NEW YORK, Dec. 31 (UPI) -- A young black artist who combines Renaissance art references with the garishness of hip-hop culture is getting his first solo museum exhibition at the Brooklyn Museum, which has recently acquired his five-painting take on the Sistine Chapel.
Kehinde Wiley, 27, has been out of art school only three years and he already is causing a stir in the art world. He is represented by major dealers in New York, Chicago and Los Angeles and his paintings are selling for up to $25,000 each. The work of few other artists got as much attention as Wiley's attracted at the recent Miami Beach Basel Fair in Florida, one of the nation's most prestigious contemporary art fairs.
The Brooklyn show is small, with only 18 canvases, but they are very big canvases. The largest are those from a suite of paintings titled "Passing/Posing," purchased by the museum for its permanent collection and displayed in a separate gallery. The ceiling panel measures 9 feet by 12 feet and four wall panels measure 5 feet by 7 1/2 feet each.

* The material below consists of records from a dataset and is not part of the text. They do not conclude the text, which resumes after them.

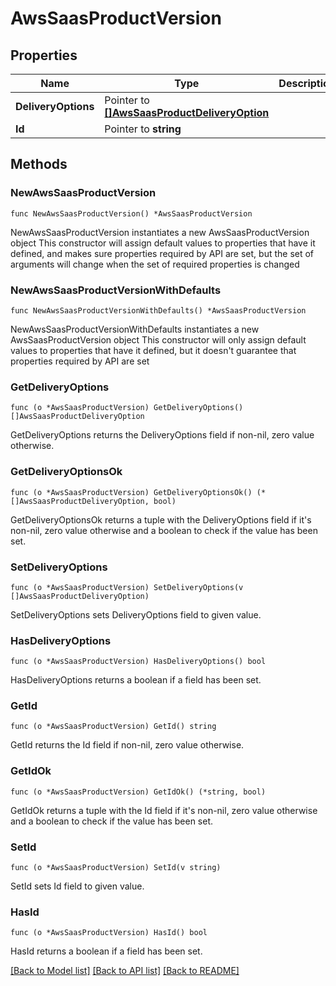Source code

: # AwsSaasProductVersion

## Properties

Name | Type | Description | Notes
------------ | ------------- | ------------- | -------------
**DeliveryOptions** | Pointer to [**[]AwsSaasProductDeliveryOption**](AwsSaasProductDeliveryOption.md) |  | [optional] 
**Id** | Pointer to **string** |  | [optional] 

## Methods

### NewAwsSaasProductVersion

`func NewAwsSaasProductVersion() *AwsSaasProductVersion`

NewAwsSaasProductVersion instantiates a new AwsSaasProductVersion object
This constructor will assign default values to properties that have it defined,
and makes sure properties required by API are set, but the set of arguments
will change when the set of required properties is changed

### NewAwsSaasProductVersionWithDefaults

`func NewAwsSaasProductVersionWithDefaults() *AwsSaasProductVersion`

NewAwsSaasProductVersionWithDefaults instantiates a new AwsSaasProductVersion object
This constructor will only assign default values to properties that have it defined,
but it doesn't guarantee that properties required by API are set

### GetDeliveryOptions

`func (o *AwsSaasProductVersion) GetDeliveryOptions() []AwsSaasProductDeliveryOption`

GetDeliveryOptions returns the DeliveryOptions field if non-nil, zero value otherwise.

### GetDeliveryOptionsOk

`func (o *AwsSaasProductVersion) GetDeliveryOptionsOk() (*[]AwsSaasProductDeliveryOption, bool)`

GetDeliveryOptionsOk returns a tuple with the DeliveryOptions field if it's non-nil, zero value otherwise
and a boolean to check if the value has been set.

### SetDeliveryOptions

`func (o *AwsSaasProductVersion) SetDeliveryOptions(v []AwsSaasProductDeliveryOption)`

SetDeliveryOptions sets DeliveryOptions field to given value.

### HasDeliveryOptions

`func (o *AwsSaasProductVersion) HasDeliveryOptions() bool`

HasDeliveryOptions returns a boolean if a field has been set.

### GetId

`func (o *AwsSaasProductVersion) GetId() string`

GetId returns the Id field if non-nil, zero value otherwise.

### GetIdOk

`func (o *AwsSaasProductVersion) GetIdOk() (*string, bool)`

GetIdOk returns a tuple with the Id field if it's non-nil, zero value otherwise
and a boolean to check if the value has been set.

### SetId

`func (o *AwsSaasProductVersion) SetId(v string)`

SetId sets Id field to given value.

### HasId

`func (o *AwsSaasProductVersion) HasId() bool`

HasId returns a boolean if a field has been set.


[[Back to Model list]](../README.md#documentation-for-models) [[Back to API list]](../README.md#documentation-for-api-endpoints) [[Back to README]](../README.md)


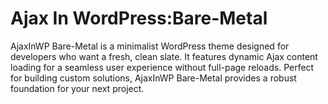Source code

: # Ajax In WordPress:Bare-Metal
 AjaxInWP Bare-Metal is a minimalist WordPress theme designed for developers who want a fresh, clean slate. It features dynamic Ajax content loading for a seamless user experience without full-page reloads. Perfect for building custom solutions, AjaxInWP Bare-Metal provides a robust foundation for your next project.
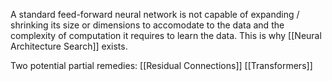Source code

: A standard feed-forward neural network is not capable of expanding / shrinking its size or dimensions to accomodate to the data and the complexity of computation it requires to learn the data.
This is why [[Neural Architecture Search]] exists.

Two potential partial remedies:
[[Residual Connections]]
[[Transformers]]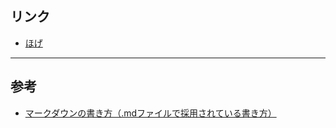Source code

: ## リンク
* [ほげ](./page/hoge.md)

__________________________________________

## 参考
* [マークダウンの書き方（.mdファイルで採用されている書き方）](https://pen.moe.hm/MDwiki/#!markdown.md)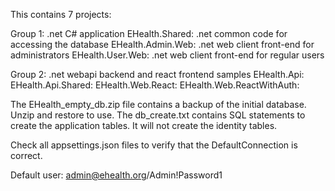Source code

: This contains 7 projects:

Group 1: .net C# application
EHealth.Shared: .net common code for accessing the database
EHealth.Admin.Web: .net web client front-end for administrators
EHealth.User.Web: .net web client front-end for regular users

Group 2: .net webapi backend and react frontend samples
EHealth.Api: 
EHealth.Api.Shared: 
EHealth.Web.React: 
EHealth.Web.ReactWithAuth: 

The EHealth_empty_db.zip file contains a backup of the initial database. Unzip and restore to use.
The db_create.txt contains SQL statements to create the application tables.  It will not create the identity tables.

Check all appsettings.json files to verify that the DefaultConnection is correct.

Default user: admin@ehealth.org/Admin!Password1
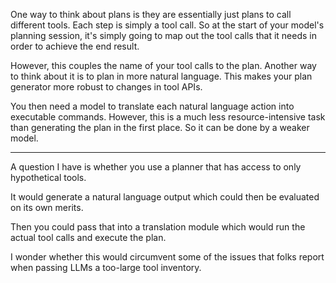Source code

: One way to think about plans is they are essentially just plans to call different tools. Each step is simply a tool call. So at the start of your model's planning session, it's simply going to map out the tool calls that it needs in order to achieve the end result.

However, this couples the name of your tool calls to the plan. Another way to think about it is to plan in more natural language. This makes your plan generator more robust to changes in tool APIs.

You then need a model to translate each natural language action into executable commands. However, this is a much less resource-intensive task than generating the plan in the first place. So it can be done by a weaker model.

---

A question I have is whether you use a planner that has access to only hypothetical tools.

It would generate a natural language output which could then be evaluated on its own merits.

Then you could pass that into a translation module which would run the actual tool calls and execute the plan.

I wonder whether this would circumvent some of the issues that folks report when passing LLMs a too-large tool inventory.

Completed last year, the suite's wall panels depict young black men in various poses in arched niches inspired by Old Master paintings (Rafael, Michelangelo, Leonardo da Vinci), while the overhead panel shows five young men, marvelously foreshortened, floating in break-dance positions up to an intensely blue heaven sown with lace doily clouds.
The subjects of these paintings are not wearing biblical or saintly garb but ghetto street wear -- baggy jeans worn with sports team jerseys or padded, hooded jackets, and baseball caps worn backward. The wall panel figures are posed against intricately patterned backgrounds, including a field of French fleur de lys and a filigreed gold screen decorated with red roses.

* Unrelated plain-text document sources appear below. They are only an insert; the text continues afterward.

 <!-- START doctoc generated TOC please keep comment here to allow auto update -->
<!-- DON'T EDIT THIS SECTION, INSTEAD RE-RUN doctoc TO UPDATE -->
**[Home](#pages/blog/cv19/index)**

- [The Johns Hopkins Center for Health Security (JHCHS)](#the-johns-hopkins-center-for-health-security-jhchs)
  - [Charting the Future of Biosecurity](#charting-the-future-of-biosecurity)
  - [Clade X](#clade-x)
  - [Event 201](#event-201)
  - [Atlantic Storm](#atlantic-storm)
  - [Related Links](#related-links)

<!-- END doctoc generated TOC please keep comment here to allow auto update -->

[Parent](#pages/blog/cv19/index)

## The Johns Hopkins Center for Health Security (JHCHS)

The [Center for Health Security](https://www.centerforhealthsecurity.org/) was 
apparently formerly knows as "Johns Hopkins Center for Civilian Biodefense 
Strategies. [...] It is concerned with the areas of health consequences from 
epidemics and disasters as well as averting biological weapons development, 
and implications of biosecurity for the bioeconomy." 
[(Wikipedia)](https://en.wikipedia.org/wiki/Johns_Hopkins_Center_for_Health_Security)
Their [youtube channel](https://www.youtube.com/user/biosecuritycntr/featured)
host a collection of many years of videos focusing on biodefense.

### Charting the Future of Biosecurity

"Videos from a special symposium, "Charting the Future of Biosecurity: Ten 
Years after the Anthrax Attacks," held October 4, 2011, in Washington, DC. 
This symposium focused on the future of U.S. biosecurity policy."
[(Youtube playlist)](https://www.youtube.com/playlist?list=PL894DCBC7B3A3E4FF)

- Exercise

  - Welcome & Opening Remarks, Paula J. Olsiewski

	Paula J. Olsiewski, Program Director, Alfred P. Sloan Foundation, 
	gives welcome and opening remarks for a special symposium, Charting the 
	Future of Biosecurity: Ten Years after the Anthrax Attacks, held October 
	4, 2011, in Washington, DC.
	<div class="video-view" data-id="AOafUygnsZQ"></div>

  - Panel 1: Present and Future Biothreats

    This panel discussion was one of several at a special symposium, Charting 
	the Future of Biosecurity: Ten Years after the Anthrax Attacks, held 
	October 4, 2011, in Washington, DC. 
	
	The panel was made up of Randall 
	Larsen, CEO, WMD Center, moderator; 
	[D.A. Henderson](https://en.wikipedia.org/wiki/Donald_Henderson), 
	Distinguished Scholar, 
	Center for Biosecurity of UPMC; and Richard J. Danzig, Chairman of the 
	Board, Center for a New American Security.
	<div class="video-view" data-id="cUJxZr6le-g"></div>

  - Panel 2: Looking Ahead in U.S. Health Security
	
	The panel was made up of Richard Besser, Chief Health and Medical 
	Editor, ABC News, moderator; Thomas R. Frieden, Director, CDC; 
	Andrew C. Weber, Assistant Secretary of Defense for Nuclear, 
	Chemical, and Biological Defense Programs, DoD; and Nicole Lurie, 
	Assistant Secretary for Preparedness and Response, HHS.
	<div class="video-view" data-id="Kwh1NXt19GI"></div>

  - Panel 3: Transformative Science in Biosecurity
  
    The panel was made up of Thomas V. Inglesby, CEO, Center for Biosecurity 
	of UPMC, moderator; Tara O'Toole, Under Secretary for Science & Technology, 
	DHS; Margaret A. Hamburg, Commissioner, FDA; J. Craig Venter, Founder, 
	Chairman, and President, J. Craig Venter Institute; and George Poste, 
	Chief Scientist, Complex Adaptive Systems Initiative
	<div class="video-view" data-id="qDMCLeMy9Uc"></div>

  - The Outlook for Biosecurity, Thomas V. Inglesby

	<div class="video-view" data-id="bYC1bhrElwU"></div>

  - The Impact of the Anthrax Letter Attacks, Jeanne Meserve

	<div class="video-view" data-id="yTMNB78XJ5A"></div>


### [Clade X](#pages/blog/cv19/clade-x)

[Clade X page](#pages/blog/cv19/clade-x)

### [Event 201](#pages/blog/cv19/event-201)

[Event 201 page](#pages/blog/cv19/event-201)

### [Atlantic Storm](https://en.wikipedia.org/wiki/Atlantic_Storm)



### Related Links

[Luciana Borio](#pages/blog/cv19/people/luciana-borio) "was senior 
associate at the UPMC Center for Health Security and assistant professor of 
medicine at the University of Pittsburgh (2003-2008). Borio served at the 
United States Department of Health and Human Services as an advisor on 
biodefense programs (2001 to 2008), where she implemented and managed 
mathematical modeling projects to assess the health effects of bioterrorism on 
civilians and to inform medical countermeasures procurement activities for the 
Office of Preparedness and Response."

Close scrutiny of other paintings displayed in rococo gilded frames, some of them turned on point to make a diamond pattern on the wall, indicate that Wiley has been influenced by such disparate sources as Baroque architectural forms, Islamic wrought metal art, Celtic book illuminations, and protozoan life forms. He admits to being particularly influenced by the formalism of 18th century English portrait art.
"With the work I'm doing now, I'm interested in history as it relates to bling-bling (gaudy display)," Wiley said in an interview. "In places like Harlem, people ornament their bodies and love Gucci and Versace. I'm very much interested in certain types of French Rococo ornaments that end up as faux décor in shopping malls or in (architect) Michael Graves neo-classicism."

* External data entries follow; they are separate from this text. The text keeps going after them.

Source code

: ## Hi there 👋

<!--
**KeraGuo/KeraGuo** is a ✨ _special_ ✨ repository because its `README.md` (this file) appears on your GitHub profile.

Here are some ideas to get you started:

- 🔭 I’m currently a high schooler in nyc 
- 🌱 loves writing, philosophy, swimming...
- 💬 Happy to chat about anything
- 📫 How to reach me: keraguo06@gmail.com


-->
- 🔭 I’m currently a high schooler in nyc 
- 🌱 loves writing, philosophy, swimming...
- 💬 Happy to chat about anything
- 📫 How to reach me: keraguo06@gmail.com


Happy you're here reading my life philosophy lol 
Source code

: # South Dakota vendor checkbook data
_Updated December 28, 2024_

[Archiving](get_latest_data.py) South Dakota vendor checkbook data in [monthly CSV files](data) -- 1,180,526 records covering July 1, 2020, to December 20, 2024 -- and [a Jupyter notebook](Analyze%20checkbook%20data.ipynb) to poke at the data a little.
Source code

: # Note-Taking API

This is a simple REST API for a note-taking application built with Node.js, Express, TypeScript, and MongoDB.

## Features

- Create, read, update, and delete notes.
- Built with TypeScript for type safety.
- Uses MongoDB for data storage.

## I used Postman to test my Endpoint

Wiley was reared in Los Angeles, enrolled in art programs there and visited area museum collections, feeling particularly drawn to the Huntington Library's 18th century portraits by Thomas Gainsborough, George Romney, and Joshua Reynolds. He got a degree at the San Francisco Art Institute and enrolled in a graduate program at the Yale University School of Art.
It was as artist-in-residence at the Studio Museum in New York's Harlem in 2001 that he began experimenting with cross-over paintings combining Old Masters with the hip-hop street style that had originated in Harlem. Soon he was being invited to participate in group shows and was signed up by a leading dealer, Jeffrey Deitch, who has a keen nose for sniffing out "hot" artists.
Art commentators began writing about him, calling his style "faux real" and "bling-bling Baroque." His work was bought by celebrity collectors including Denzel Washington, Russell Simmons, Elton John and arts author Larry Warsh. At the moment he is working on a new series of paintings for his next show at his dealer's Manhattan gallery, Deitch Projects.
It will be entitled "Rumors of War" and will include large equestrian portraits that recall the style of Diego Velazquez. He insists that his sitters pose on live mounts. His models are mostly young men he meets on the streets of Harlem, invites to his studio, and hires at $100 an hour. The have some input in helping him pick subjects for his paintings from pictures of paintings and sculptures in art books.
"I've had some choose small figures in large paintings, not even the stars of the show," he said. "And then I've had some people who immediately want to see themselves as Christ in heaven."